(SOURCE MATERIAL Opens)
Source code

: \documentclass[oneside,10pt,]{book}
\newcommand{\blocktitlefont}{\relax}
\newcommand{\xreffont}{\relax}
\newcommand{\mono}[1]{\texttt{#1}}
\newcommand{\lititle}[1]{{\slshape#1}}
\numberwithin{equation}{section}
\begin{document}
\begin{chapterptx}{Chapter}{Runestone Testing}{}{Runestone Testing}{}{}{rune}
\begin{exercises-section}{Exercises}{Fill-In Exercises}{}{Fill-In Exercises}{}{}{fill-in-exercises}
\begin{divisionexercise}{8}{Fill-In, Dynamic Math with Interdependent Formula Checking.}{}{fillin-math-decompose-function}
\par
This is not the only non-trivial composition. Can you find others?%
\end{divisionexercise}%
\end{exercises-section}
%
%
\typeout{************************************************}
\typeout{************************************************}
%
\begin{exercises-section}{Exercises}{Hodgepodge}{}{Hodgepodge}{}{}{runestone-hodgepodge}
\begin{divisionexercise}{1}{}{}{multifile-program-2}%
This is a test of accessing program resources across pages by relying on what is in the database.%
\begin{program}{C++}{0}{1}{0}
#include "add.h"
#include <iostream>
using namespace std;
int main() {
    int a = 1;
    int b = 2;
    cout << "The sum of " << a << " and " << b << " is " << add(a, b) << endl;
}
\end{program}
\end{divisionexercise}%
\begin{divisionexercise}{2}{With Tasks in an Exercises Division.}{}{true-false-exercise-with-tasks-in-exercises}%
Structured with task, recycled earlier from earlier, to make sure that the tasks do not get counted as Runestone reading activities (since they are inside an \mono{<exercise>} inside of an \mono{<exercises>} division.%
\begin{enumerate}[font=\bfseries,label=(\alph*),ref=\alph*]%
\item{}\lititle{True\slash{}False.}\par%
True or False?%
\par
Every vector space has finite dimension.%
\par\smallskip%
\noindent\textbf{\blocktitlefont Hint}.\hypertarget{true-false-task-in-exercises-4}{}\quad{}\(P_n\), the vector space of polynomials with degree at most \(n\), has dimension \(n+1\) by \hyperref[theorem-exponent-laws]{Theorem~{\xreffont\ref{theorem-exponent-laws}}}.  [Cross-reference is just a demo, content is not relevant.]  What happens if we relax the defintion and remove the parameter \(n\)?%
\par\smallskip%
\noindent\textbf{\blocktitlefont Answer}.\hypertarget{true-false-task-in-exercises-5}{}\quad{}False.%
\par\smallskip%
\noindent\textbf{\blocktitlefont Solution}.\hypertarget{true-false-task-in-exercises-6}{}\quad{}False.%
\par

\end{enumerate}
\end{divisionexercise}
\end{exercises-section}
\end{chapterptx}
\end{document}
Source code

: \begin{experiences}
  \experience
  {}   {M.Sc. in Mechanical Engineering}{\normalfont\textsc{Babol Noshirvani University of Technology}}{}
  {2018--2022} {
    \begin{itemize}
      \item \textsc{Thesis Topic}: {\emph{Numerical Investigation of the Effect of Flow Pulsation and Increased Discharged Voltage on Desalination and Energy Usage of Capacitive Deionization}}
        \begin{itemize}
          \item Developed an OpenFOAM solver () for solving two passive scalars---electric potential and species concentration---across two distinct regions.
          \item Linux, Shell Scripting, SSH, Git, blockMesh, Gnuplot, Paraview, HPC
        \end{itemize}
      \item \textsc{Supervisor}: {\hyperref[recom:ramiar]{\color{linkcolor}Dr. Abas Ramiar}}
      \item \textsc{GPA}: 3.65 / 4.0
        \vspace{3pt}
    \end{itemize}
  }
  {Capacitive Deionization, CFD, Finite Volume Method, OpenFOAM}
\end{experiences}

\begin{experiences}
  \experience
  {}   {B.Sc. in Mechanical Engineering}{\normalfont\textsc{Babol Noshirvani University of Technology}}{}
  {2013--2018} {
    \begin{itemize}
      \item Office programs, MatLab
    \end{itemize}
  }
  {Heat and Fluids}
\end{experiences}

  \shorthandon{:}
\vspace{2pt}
(SOURCE MATERIAL Closes)
(SOURCE MATERIAL Opens)
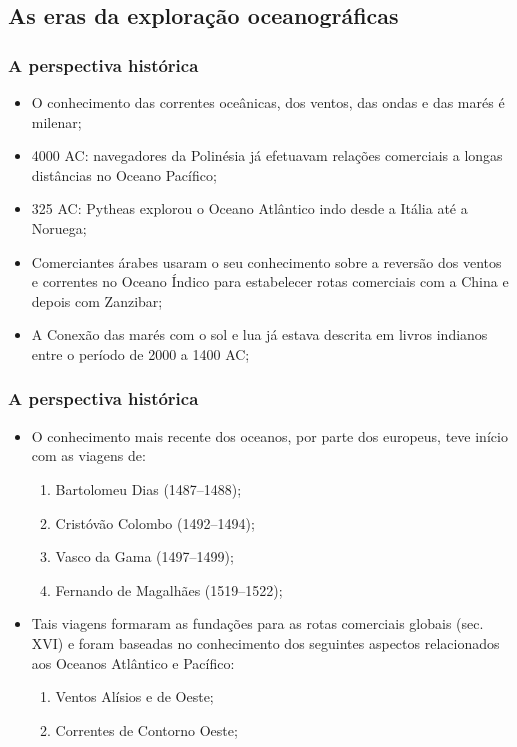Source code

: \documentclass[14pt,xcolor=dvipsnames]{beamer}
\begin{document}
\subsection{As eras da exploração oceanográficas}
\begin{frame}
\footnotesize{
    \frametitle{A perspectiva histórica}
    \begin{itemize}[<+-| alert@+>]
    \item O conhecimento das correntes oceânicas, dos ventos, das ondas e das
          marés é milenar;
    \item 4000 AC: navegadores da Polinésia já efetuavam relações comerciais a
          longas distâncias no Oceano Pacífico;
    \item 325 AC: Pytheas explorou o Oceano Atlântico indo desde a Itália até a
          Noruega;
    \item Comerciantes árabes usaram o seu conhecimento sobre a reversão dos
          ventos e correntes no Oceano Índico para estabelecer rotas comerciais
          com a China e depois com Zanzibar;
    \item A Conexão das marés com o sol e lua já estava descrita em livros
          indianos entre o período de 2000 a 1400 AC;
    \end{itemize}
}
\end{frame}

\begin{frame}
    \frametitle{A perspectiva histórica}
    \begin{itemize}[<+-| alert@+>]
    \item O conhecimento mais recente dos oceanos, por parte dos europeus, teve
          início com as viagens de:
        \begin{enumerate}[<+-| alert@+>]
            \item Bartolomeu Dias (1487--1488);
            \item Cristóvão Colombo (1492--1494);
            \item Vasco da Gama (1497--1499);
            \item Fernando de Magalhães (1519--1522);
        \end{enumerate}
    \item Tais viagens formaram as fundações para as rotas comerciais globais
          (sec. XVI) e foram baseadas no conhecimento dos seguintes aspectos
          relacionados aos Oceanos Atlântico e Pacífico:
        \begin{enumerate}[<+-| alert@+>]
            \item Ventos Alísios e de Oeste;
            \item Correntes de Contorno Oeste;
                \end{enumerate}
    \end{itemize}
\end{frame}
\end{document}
(SOURCE MATERIAL Closes)
→ INSTRUCTIONS FOR THE TASK
Each line above that has the word "Mechanical" should be copied.

→ RESULT OF THE TASK
  {}   {M.Sc. in Mechanical Engineering}{\normalfont\textsc{Babol Noshirvani University of Technology}}{}
  {}   {B.Sc. in Mechanical Engineering}{\normalfont\textsc{Babol Noshirvani University of Technology}}{}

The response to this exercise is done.